Wer immerzu auf Arbeit ist, der muss auch mal auf Urlaub sein. Denn wer zu viel auf Achse war, ist irgendwann auf Kur. Und wer zu oft auf Droge war, ist irgendwann auf Entzug. Das ist nicht unbedingt auf Linie, und ist es überhaupt auf Deutsch?

Vor einiger Zeit wandte sich ein Mitarbeiter der Freiburger Stadtverwaltung in einer E-Mail an mich und bat um Rat. Er schrieb, die Vorzimmerdamen in seiner Behörde seien verunsichert, weil sich einige Anrufer darüber lustig machten, wenn sie am Telefon sagten: „Der Chef ist auf Termin“. Ich habe mich über diese E-Mail gefreut, nicht nur, weil ich sogleich spürte, dass sie Stoff für eine neue Kolumne liefern würde. Vor allem freute ich mich über die Verwendung des schönen, aber leider viel zu selten gewordenen Wortes „Vorzimmerdamen“.

Und hier ging es um Vorzimmerdamen in Not! Keine Frage also, dass ich beherzt eingreifen würde. Zunächst einmal ist festzuhalten, dass die Freiburger Vorzimmerdamen bereits eine beachtliche Abstraktionsleistung vollbringen, wenn sie einem Anrufer auf Hochdeutsch erklären, der Chef sei „auf Termin“. Als gebürtige Badenerinnen könnten sie ebenso gut sagen: „Dä Schef isch nit do“ oder „Seller isch gange un kummt hit au nimmi“.*

Stattdessen entschlossen sie sich zu einer überregionalen Variante und schickten den Chef „auf Termin“. Das wird zwar von allen Deutschen verstanden, aber offenbar nicht von jedem gutgeheißen.
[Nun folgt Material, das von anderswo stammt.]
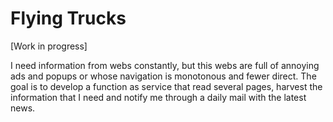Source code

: # Flying Trucks

[Work in progress]

I need information from webs constantly, but this webs are full of annoying ads and popups or whose navigation is monotonous and fewer direct. 
The goal is to develop a function as service that read several pages, harvest the information that I need and notify me through a daily mail with the latest news.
Die Jury bei „Deutschland sucht die Supervorzimmerdame“ gibt der Präposition „auf“ in Verbindung mit dem Wort „Termin“ allenfalls die Note „umgangssprachlich“.

Es gibt zahlreiche Formulierungen, in denen „auf“ mit einem Hauptwort eine elegante Verbindung eingeht: auf Wunsch, auf Verlangen, auf Befehl, auf Kredit, auf Ehrenwort, auf Rezept. Die Eleganz schwindet jedoch, wenn sich als dritter Bestandteil eine Form von „sein“ hinzugesellt. „Auf Termin sein“ entspricht ebenso wenig dem Sprachstandard wie „auf Arbeit sein“ oder „auf Schalke sein“. Gut, das mit Schalke nehme ich zurück, auch wenn ein paar Dortmunder deswegen enttäuscht sein werden.

Die „auf … sein“-Bildungen sind allerdings praktisch und daher in der Umgangssprache reichlich vertreten. Lastwagenfahrer sind ständig „auf Achse“, Musiker sind gern „auf Tour“, und wenn das rote Licht aufleuchtet, wissen Moderatoren und Studiogäste, dass sie „auf Sendung“ sind.

Wer irgendwo verkürzt „auf Probe“ ist, der ist in der längeren, standardsprachlichen Version „zur Probe angestellt“. Auch die geläufige Formulierung „Er ist auf Bewährung“ ist nur eine umgangssprachliche Verkürzung des Ausdrucks „Er wurde zur Bewährung freigelassen“. Man kann irgendwo bei irgendwem „auf Besuch“ sein, obwohl es dem stilgebildeten Gastgeber gewiss lieber ist, man wäre „zu Besuch“. Man kann „auf Diät“ sein, auch wenn es vielleicht eleganter wäre, eine Diät zu machen oder – noch kürzer – Diät zu halten. Und wenn’s nicht hilft, dann ist man früher oder später „auf Kur“. Aber auch das ist umgangssprachlich. Wer dem Sprachstandard genügen will, der ist „zur Kur“. Denn bei der Kur kommt es schließlich auf die Anwendungen an, und mit der Anwendung der passenden Präposition fängt es schon mal an.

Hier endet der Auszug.